If $m: \mathbb R \times \mathbb R \to \mathbb R$ is continuous, I am having trouble seeing how $m^{-1}((0,1))$ is open in $\mathbb R \times \mathbb R$?
I know that $\{(x,y) \mid 0<x,y<1/2\}\subset m^{-1}((0,1))$ and $\{(x,y) \mid 1/2<x<1, 0<y<1/2\}\subset m^{-1}((0,1))$.
In general, $m^{-1}((0,1))=\{(x,y)\mid 0<x+y<1\}=\{(x,y)\mid -y<x<1-y\}$.
But what is the whole set $m^{-1}((0,1))$?
If $m: \mathbb{R} \times \mathbb{R} \to \mathbb{R}$ is addition, so $m(x,y) = x+y$, then let $O \subseteq \mathbb{R}$ be open, and consider $m^{-1}[O]$. To see it is open we show that $(p,q) \in m^{-1}[O]$ is an interior point of it, so let $(p,q) \in m^{-1}[O]$, which means that $m(p,q) = p+q \in O$. As $O$ is open, there is some $\varepsilon>0$ such that the open interval $(p+q-\varepsilon, p+q+\varepsilon) \subseteq O$, by the (or a) definition of the topology of $\mathbb{R}$. Now, $$(p,q) \in U:=(p-\frac{\varepsilon}{2}, p+\frac{\varepsilon}{2}) \times (q-\frac{\varepsilon}{2}, q+\frac{\varepsilon}{2})$$ and $U$ is an open set of $\mathbb{R} \times \mathbb{R}$ in the product topology. It's clear from the ordered field properties of $\mathbb{R}$ that $U \subseteq m^{-1}[O]$, showing $(p,q)$ to be an interior point of $O$:
$(x,y) \in U$ iff $p - \frac{\varepsilon}{2} < x < p+\frac{\varepsilon}{2}$ and $q-\frac{\varepsilon}{2} < y < q+\frac{\varepsilon}{2}$ so that (adding these inequalities), we have $p+q -\varepsilon< x+y < p+q+\varepsilon$, so $m(x,y) \in O$ as required.

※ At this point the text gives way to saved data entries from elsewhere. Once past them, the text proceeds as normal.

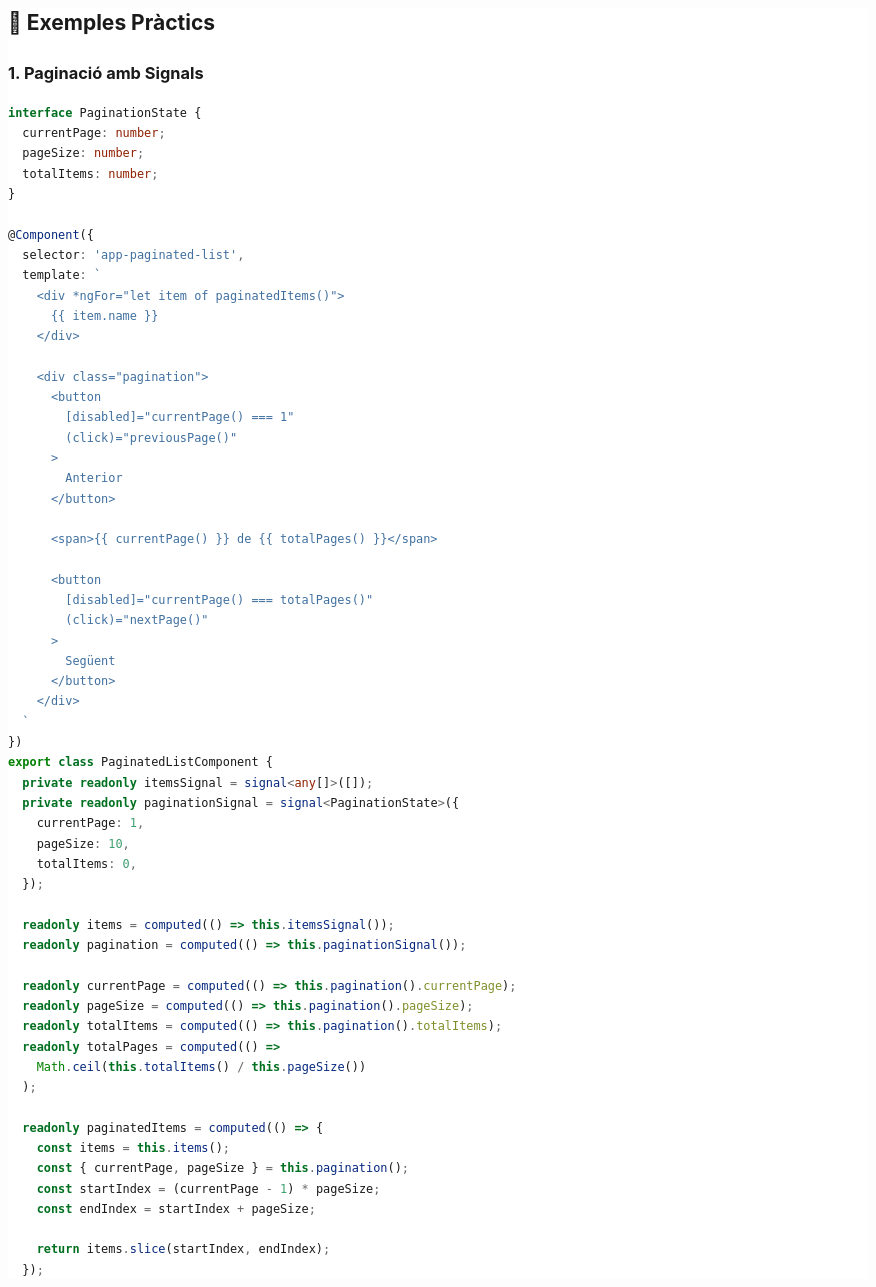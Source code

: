 ## 📝 Exemples Pràctics

### 1. Paginació amb Signals

```typescript
interface PaginationState {
  currentPage: number;
  pageSize: number;
  totalItems: number;
}

@Component({
  selector: 'app-paginated-list',
  template: `
    <div *ngFor="let item of paginatedItems()">
      {{ item.name }}
    </div>
    
    <div class="pagination">
      <button 
        [disabled]="currentPage() === 1"
        (click)="previousPage()"
      >
        Anterior
      </button>
      
      <span>{{ currentPage() }} de {{ totalPages() }}</span>
      
      <button 
        [disabled]="currentPage() === totalPages()"
        (click)="nextPage()"
      >
        Següent
      </button>
    </div>
  `
})
export class PaginatedListComponent {
  private readonly itemsSignal = signal<any[]>([]);
  private readonly paginationSignal = signal<PaginationState>({
    currentPage: 1,
    pageSize: 10,
    totalItems: 0,
  });

  readonly items = computed(() => this.itemsSignal());
  readonly pagination = computed(() => this.paginationSignal());
  
  readonly currentPage = computed(() => this.pagination().currentPage);
  readonly pageSize = computed(() => this.pagination().pageSize);
  readonly totalItems = computed(() => this.pagination().totalItems);
  readonly totalPages = computed(() => 
    Math.ceil(this.totalItems() / this.pageSize())
  );

  readonly paginatedItems = computed(() => {
    const items = this.items();
    const { currentPage, pageSize } = this.pagination();
    const startIndex = (currentPage - 1) * pageSize;
    const endIndex = startIndex + pageSize;
    
    return items.slice(startIndex, endIndex);
  });
```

As we already know we have a group, for proving the group operation continuous it suffices it to be continuous at $(0,0)$ and so we could have limited ourselves to checking sets $m^{-1}[(-r,r)]$ to be open for all $r>0$, as such sets form a local base at $0$. This is entirely similar: just note that $(-\frac{r}{2}, \frac{r}{2}) \times (-\frac{r}{2},\frac{r}{2})$ will do as a neighbourhood of $(0,0)$ that maps to $(-r,r)$ under $m$, but slightly easier maybe.